Section 205 is a protective provision – Once TDS has been deducted and deposited, the assessee cannot be asked to pay tax again
The Gauhati High Court in the case of Dinendra Biswas v. Union of India & Ors. [WP(C)/2260/2023, decided on May 8, 2025] was dealing with the issue as to whether the non-reflection of TDS in Form 26AS disentitles the assessee from claiming credit of TDS under the Income Tax Act?
It has held that section 205 is a protective provision. Once TDS has been deducted and deposited, the assessee cannot be asked to pay tax again merely due to procedural lapses in TDS reporting.
Let us have a Short Overview of the case:
The issue before Hon’ble HC has following issue:-
Denial of TDS Credit in Income Tax Returns and Issuance of Demand Notices under Section 143(1)
Facts:
The petitioner, Dinendra Biswas, a retired Judge of the Gauhati High Court and former Upa-Lokayukta of Assam, had TDS deducted from his salary during his official tenure for several financial years: 2008–09, 2010–11, 2011–12, 2012–13, and 2013–14.

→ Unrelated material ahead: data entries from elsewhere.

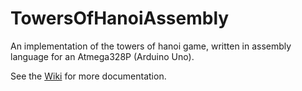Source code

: # TowersOfHanoiAssembly
An implementation of the towers of hanoi game, written in assembly language for an Atmega328P (Arduino Uno).

See the [Wiki](https://github.com/ThomasSteinbinder/TowersOfHanoiAssembly/wiki) for more documentation.
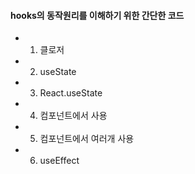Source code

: #### hooks의 동작원리를 이해하기 위한 간단한 코드

- 1.  클로저
- 2.  useState
- 3.  React.useState
- 4.  컴포넌트에서 사용
- 5.  컴포넌트에서 여러개 사용
- 6.  useEffect
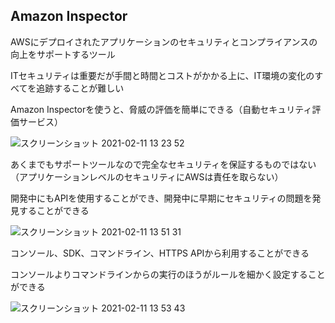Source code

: ## Amazon Inspector

AWSにデプロイされたアプリケーションのセキュリティとコンプライアンスの向上をサポートするツール

ITセキュリティは重要だが手間と時間とコストがかかる上に、IT環境の変化のすべてを追跡することが難しい

Amazon Inspectorを使うと、脅威の評価を簡単にできる（自動セキュリティ評価サービス）

![スクリーンショット 2021-02-11 13 23 52](https://user-images.githubusercontent.com/56820273/107602307-63b4e780-6c6c-11eb-9cdd-3e6a5bffc9a8.png)

あくまでもサポートツールなので完全なセキュリティを保証するものではない（アプリケーションレベルのセキュリティにAWSは責任を取らない）

開発中にもAPIを使用することができ、開発中に早期にセキュリティの問題を発見することができる

![スクリーンショット 2021-02-11 13 51 31](https://user-images.githubusercontent.com/56820273/107603489-4124cd80-6c70-11eb-9f08-cf180165741c.png)

コンソール、SDK、コマンドライン、HTTPS APIから利用することができる

コンソールよりコマンドラインからの実行のほうがルールを細かく設定することができる

![スクリーンショット 2021-02-11 13 53 43](https://user-images.githubusercontent.com/56820273/107603577-8ea13a80-6c70-11eb-8ad5-cd3c9cfd2176.png)









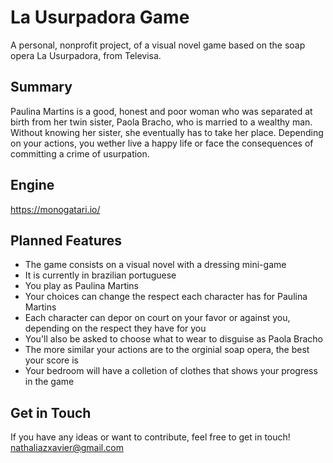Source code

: # La Usurpadora Game
A personal, nonprofit project, of a visual novel game based on the soap opera La Usurpadora, from Televisa.

## Summary
Paulina Martins is a good, honest and poor woman who was separated at birth from her twin sister, Paola Bracho, who is married to a wealthy man.
Without knowing her sister, she eventually has to take her place. Depending on your actions, you wether live a happy life or face the consequences of committing a crime of usurpation.

## Engine
https://monogatari.io/

## Planned Features
- The game consists on a visual novel with a dressing mini-game
- It is currently in brazilian portuguese
- You play as Paulina Martins
- Your choices can change the respect each character has for Paulina Martins
- Each character can depor on court on your favor or against you, depending on the respect they have for you
- You'll also be asked to choose what to wear to disguise as Paola Bracho
- The more similar your actions are to the orginial soap opera, the best your score is
- Your bedroom will have a colletion of clothes that shows your progress in the game


## Get in Touch
If you have any ideas or want to contribute, feel free to get in touch! nathaliazxavier@gmail.com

The deducted tax was duly deposited by the respective employers (Gauhati High Court and Lokayukta, Assam) with the Central Government.

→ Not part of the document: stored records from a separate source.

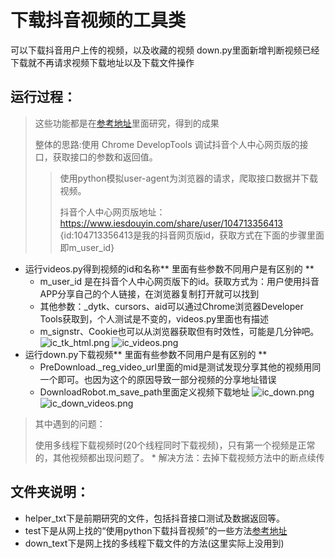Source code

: # 下载抖音视频的工具类
可以下载抖音用户上传的视频，以及收藏的视频
down.py里面新增判断视频已经下载就不再请求视频下载地址以及下载文件操作

运行过程：
---
> 这些功能都是在[参考地址][1]里面研究，得到的成果
> 
> 整体的思路:使用 Chrome DevelopTools 调试抖音个人中心网页版的接口，获取接口的参数和返回值。
>> 使用python模拟user-agent为浏览器的请求，爬取接口数据并下载视频。
>> 
>> 抖音个人中心网页版地址：https://www.iesdouyin.com/share/user/104713356413 {id:104713356413是我的抖音网页版id，获取方式在下面的步骤里面即m_user_id}

* 运行videos.py得到视频的id和名称** 里面有些参数不同用户是有区别的 **
    * m_user_id 是在抖音个人中心网页版下的id。获取方式为：用户使用抖音APP分享自己的个人链接，在浏览器复制打开就可以找到
    * 其他参数：_dytk、cursors、aid可以通过Chrome浏览器Developer Tools获取到，个人测试是不变的，videos.py里面也有描述
    * m_signstr、Cookie也可以从浏览器获取但有时效性，可能是几分钟吧。
    ![ic_tk_html.png](https://github.com/yueyue10/PythonPro/blob/master/appium_demo/doc/ic_tk_html.png?raw=true)
    ![ic_videos.png](https://raw.githubusercontent.com/yueyue10/PythonPro/master/appium_demo/doc/ic_videos.png)
* 运行down.py下载视频** 里面有些参数不同用户是有区别的 **
    * PreDownload._reg_video_url里面的mid是测试发现分享其他的视频用同一个即可。也因为这个的原因导致一部分视频的分享地址错误
    * DownloadRobot.m_save_path里面定义视频下载地址
    ![ic_down.png](https://github.com/yueyue10/PythonPro/blob/master/appium_demo/doc/ic_down.png?raw=true)
    ![ic_down_videos.png](https://github.com/yueyue10/PythonPro/blob/master/appium_demo/doc/ic_down_videos.png?raw=true)

> 其中遇到的问题：
>
> 使用多线程下载视频时(20个线程同时下载视频)，只有第一个视频是正常的，其他视频都出现问题了。
    * 解决方法：去掉下载视频方法中的断点续传

    
文件夹说明：
---
* helper_txt下是前期研究的文件，包括抖音接口测试及数据返回等。
* test下是从网上找的“使用python下载抖音视频”的一些方法[参考地址][1]
* down_text下是网上找的多线程下载文件的方法(这里实际上没用到)

[1]:https://blog.csdn.net/fei347795790/article/details/96432139
[2]:http://3g.gljlw.com/diy/douyin.php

However, the TDS amounts were not reflected in the petitioner’s Form 26AS (TRACES) records due to the employers’ failure to correctly file TDS returns.
As a result, the Income Tax Department issued demand notices under Section 143(1), disallowing TDS credit and raising tax demands against the petitioner.
Contentions of the Petitioner:
Invoked Section 205 of the Income Tax Act, 1961, which provides that where tax is deductible at source, the assessee cannot be called upon to pay the tax again if it has already been deducted by the deductor.
Produced documentation and affidavits from the Registrar General of Gauhati High Court and Registrar of Lokayukta, Assam, confirming deduction and deposit of TDS for the disputed financial years.
Legal Issues:
1. Whether the non-reflection of TDS in Form 26AS disentitles the assessee from claiming credit of TDS under the Income Tax Act?
2. Whether demand notices issued under Section 143(1) can be sustained in light of proven deduction and deposit of TDS by the deductors?
Court’s Observations:
• Section 205 is a protective provision. Once TDS has been deducted and deposited, the assessee cannot be asked to pay tax again merely due to procedural lapses in TDS reporting.
The failure of the deductors (employers) to correctly file or update TDS returns cannot be a ground for penalizing the assessee.
The Income Tax Department is expected to reconcile such discrepancies by coordinating with the deductors, rather than raising demands on the taxpayer.
Cited precedents supporting the proposition that the burden of compliance lies with the deductor, and the assessee cannot be doubly burdened:
• ACIT v. Om Prakash Gattani [2000(1) GLT 294]
• Pushkar Prabhat Chandra Jain v. UOI [(2019) 262 Taxman 118]
• Incredible Unique Buildcon (P) Ltd. v. ITO [Delhi HC, 2023]
Decision:
The writ petition was allowed. The demand notices issued under Section 143(1) were quashed. The Income Tax Department was directed to grant credit of TDS deducted and deposited for the relevant financial years irrespective of Form 26AS mismatch.